__Provided records__:

"""

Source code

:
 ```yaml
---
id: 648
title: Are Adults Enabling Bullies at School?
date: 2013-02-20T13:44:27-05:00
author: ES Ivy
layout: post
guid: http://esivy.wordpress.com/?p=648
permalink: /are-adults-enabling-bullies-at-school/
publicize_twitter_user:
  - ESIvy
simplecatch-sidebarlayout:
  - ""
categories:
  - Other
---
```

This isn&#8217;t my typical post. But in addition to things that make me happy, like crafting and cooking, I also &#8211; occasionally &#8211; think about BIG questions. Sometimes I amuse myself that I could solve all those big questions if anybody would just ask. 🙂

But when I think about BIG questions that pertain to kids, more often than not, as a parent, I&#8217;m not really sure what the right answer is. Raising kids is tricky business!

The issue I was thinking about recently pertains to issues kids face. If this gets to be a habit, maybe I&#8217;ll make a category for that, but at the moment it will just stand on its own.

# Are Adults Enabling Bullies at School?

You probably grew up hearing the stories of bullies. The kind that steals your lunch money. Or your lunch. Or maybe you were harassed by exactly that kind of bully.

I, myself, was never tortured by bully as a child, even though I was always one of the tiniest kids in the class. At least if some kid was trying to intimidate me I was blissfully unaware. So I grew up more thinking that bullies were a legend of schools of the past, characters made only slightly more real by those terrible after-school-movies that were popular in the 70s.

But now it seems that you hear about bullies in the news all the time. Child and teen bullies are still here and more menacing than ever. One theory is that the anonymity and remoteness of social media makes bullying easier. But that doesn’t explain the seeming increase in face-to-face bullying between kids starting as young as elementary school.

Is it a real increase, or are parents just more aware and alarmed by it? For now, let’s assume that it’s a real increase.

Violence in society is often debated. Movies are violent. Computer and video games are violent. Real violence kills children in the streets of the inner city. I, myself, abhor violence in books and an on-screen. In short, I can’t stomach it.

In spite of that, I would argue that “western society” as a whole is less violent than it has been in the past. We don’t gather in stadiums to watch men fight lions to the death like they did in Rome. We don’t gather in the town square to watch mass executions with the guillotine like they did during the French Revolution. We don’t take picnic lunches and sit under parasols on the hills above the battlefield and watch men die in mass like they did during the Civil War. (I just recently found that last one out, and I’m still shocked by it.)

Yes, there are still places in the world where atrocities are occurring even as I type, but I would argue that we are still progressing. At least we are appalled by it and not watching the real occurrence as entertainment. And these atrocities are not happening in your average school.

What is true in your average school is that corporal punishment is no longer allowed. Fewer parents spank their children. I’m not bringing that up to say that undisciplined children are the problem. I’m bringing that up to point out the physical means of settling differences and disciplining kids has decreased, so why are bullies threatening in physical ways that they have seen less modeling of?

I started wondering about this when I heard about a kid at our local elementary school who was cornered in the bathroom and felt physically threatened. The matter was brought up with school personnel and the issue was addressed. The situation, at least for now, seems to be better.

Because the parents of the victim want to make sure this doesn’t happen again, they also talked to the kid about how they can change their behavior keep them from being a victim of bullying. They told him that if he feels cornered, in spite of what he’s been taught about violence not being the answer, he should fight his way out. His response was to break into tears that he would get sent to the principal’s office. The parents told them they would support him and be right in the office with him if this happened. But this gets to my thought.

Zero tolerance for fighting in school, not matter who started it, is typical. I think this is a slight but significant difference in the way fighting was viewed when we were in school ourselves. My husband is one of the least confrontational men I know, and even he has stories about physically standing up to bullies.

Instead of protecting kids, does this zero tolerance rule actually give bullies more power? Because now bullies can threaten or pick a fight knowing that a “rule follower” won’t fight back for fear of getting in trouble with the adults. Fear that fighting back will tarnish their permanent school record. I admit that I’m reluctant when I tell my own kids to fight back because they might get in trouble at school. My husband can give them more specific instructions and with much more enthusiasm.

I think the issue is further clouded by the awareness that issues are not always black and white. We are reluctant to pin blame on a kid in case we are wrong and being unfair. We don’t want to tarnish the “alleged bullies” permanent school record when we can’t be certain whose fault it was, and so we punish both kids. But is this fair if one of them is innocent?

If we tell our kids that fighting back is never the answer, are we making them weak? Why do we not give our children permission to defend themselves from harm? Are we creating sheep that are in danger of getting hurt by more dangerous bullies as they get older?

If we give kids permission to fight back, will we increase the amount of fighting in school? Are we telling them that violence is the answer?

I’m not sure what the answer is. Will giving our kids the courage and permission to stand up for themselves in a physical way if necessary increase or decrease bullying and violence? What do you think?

"""

__Assignment__: What is asked for is an exact copy of the lines above from the one containing "I, myself, was" through the one containing "Violence in society", and only those.

__Response__:
I, myself, was never tortured by bully as a child, even though I was always one of the tiniest kids in the class. At least if some kid was trying to intimidate me I was blissfully unaware. So I grew up more thinking that bullies were a legend of schools of the past, characters made only slightly more real by those terrible after-school-movies that were popular in the 70s.

But now it seems that you hear about bullies in the news all the time. Child and teen bullies are still here and more menacing than ever. One theory is that the anonymity and remoteness of social media makes bullying easier. But that doesn’t explain the seeming increase in face-to-face bullying between kids starting as young as elementary school.

Is it a real increase, or are parents just more aware and alarmed by it? For now, let’s assume that it’s a real increase.

Violence in society is often debated. Movies are violent. Computer and video games are violent. Real violence kills children in the streets of the inner city. I, myself, abhor violence in books and an on-screen. In short, I can’t stomach it.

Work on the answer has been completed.